* What you have to do:
The answer must consist of every line in the records below that contains the string "where".

[Dataset entries]
□ □ □ □ □

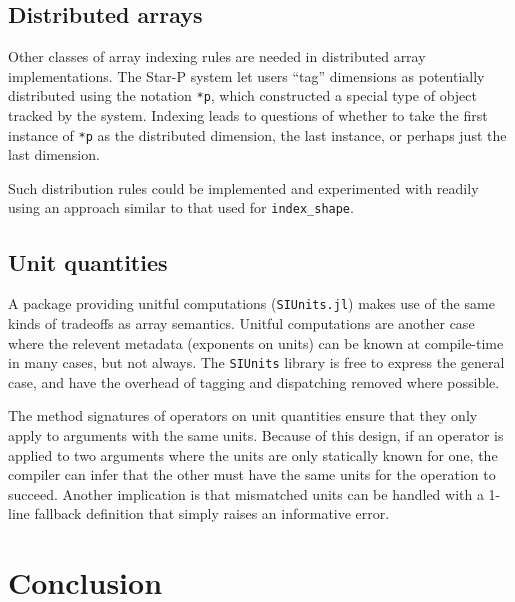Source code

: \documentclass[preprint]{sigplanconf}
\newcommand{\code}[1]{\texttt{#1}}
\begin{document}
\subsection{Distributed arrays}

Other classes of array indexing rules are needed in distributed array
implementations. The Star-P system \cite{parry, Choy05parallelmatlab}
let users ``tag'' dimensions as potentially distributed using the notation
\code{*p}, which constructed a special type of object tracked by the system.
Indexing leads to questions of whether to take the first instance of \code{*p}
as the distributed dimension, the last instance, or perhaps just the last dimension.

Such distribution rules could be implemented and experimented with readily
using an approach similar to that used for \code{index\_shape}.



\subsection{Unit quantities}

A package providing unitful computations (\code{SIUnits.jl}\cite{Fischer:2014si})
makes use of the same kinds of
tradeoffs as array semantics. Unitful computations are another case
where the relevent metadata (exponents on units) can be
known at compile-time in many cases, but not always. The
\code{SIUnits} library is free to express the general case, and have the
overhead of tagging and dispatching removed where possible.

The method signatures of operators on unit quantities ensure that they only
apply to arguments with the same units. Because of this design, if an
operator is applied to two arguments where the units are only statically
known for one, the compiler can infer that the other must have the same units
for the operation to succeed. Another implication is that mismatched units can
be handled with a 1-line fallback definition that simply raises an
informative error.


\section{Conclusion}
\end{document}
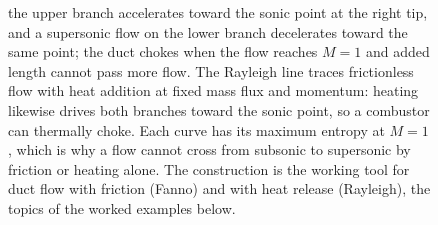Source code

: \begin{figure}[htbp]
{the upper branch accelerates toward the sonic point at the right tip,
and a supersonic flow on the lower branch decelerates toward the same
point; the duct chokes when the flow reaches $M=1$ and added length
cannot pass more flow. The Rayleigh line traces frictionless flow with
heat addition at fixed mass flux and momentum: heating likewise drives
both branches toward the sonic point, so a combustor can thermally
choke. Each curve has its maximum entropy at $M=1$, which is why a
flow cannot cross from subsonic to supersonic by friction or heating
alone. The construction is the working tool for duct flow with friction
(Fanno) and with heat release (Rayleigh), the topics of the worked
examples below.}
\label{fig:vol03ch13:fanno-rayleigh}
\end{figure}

□ □ □ □ □

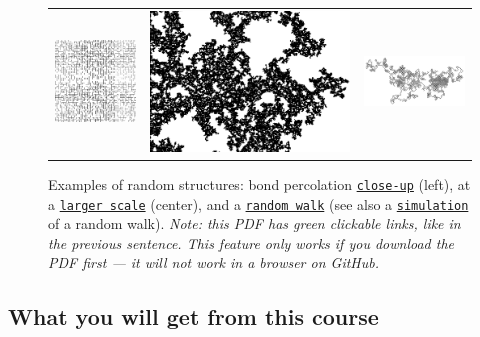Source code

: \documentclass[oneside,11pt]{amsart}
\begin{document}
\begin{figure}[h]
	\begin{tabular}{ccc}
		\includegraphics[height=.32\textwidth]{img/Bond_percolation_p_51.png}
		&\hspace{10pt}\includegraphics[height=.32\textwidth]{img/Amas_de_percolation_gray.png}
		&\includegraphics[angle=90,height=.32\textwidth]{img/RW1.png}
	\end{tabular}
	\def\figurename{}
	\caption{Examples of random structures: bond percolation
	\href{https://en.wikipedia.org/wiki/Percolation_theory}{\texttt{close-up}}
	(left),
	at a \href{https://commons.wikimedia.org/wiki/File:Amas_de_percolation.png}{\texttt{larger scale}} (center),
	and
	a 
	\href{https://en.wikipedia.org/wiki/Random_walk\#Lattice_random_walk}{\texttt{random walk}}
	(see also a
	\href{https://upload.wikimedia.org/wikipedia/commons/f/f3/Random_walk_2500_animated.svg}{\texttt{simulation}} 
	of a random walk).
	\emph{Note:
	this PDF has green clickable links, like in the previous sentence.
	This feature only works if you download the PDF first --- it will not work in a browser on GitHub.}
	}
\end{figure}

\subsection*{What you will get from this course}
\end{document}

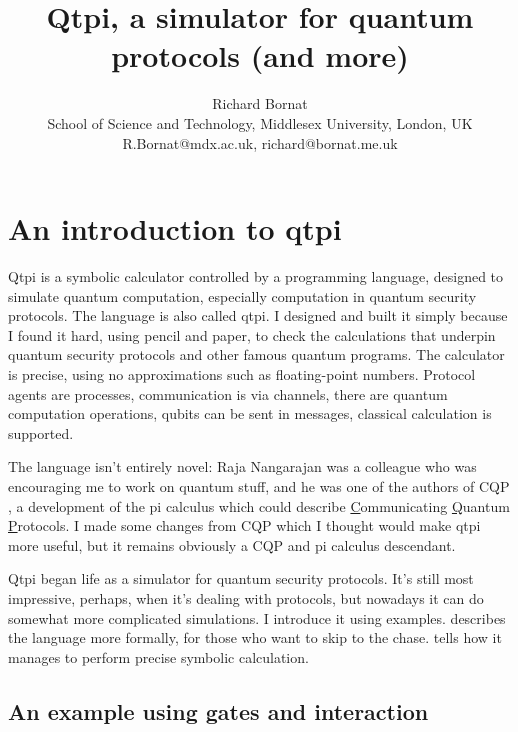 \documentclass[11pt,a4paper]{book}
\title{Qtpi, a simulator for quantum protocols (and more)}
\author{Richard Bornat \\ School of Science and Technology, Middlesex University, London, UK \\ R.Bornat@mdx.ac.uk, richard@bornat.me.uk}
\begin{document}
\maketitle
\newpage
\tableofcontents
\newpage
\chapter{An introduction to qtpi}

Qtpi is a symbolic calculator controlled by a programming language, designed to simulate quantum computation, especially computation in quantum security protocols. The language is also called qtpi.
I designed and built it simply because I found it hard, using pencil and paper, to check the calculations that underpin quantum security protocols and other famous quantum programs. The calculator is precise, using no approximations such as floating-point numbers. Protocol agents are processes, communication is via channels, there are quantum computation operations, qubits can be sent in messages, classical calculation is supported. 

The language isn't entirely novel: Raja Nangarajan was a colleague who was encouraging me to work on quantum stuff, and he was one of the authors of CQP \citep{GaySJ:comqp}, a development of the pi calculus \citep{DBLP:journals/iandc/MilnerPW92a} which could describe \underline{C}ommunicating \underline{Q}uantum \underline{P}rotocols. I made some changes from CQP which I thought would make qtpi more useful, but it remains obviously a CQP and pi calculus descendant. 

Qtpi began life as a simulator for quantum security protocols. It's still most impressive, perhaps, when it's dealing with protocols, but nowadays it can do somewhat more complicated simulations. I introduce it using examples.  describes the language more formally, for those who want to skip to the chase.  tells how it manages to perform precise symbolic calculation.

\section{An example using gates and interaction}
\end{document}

□ □ □ □ □

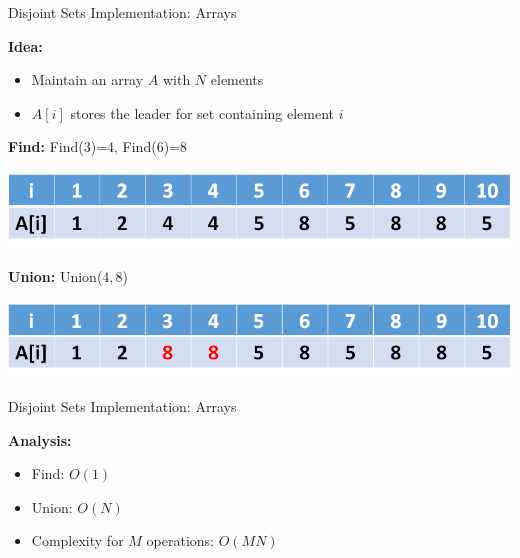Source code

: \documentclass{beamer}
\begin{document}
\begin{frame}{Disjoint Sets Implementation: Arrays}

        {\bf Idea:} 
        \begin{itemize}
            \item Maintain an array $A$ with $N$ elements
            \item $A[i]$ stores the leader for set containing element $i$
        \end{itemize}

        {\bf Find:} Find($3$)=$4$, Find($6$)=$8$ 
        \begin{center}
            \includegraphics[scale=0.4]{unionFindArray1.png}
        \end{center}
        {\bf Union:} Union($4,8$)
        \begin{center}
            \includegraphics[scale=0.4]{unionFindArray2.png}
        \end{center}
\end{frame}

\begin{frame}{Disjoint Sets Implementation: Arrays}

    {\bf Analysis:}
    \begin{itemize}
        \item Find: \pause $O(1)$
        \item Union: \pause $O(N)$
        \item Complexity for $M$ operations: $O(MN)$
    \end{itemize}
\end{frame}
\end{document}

□ □ □ □ □

* Answer to the exercise:
where the relevent metadata (exponents on units) can be
overhead of tagging and dispatching removed where possible.
operator is applied to two arguments where the units are only statically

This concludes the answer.